[Instructions to follow] The following data is to be repeated exactly, its pictures excluded.
*** Listed records ***
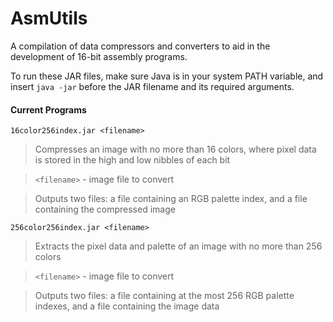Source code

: AsmUtils
========

A compilation of data compressors and converters to aid in the development of 16-bit assembly programs.

To run these JAR files, make sure Java is in your system PATH variable, and insert `java -jar` before the JAR filename and its required arguments.

#### Current Programs

`16color256index.jar <filename>`

> Compresses an image with no more than 16 colors, where pixel data is stored in the high and low nibbles of each bit

> `<filename>` - image file to convert

> Outputs two files: a file containing an RGB palette index, and a file containing the compressed image


`256color256index.jar <filename>`

> Extracts the pixel data and palette of an image with no more than 256 colors

> `<filename>` - image file to convert

> Outputs two files: a file containing at the most 256 RGB palette indexes, and a file containing the image data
*** End of Listed records ***
[Exercise response]
Source code

: AsmUtils
========

A compilation of data compressors and converters to aid in the development of 16-bit assembly programs.

To run these JAR files, make sure Java is in your system PATH variable, and insert `java -jar` before the JAR filename and its required arguments.

#### Current Programs

`16color256index.jar <filename>`

> Compresses an image with no more than 16 colors, where pixel data is stored in the high and low nibbles of each bit

> `<filename>` - image file to convert

> Outputs two files: a file containing an RGB palette index, and a file containing the compressed image


`256color256index.jar <filename>`

> Extracts the pixel data and palette of an image with no more than 256 colors

> `<filename>` - image file to convert

> Outputs two files: a file containing at the most 256 RGB palette indexes, and a file containing the image data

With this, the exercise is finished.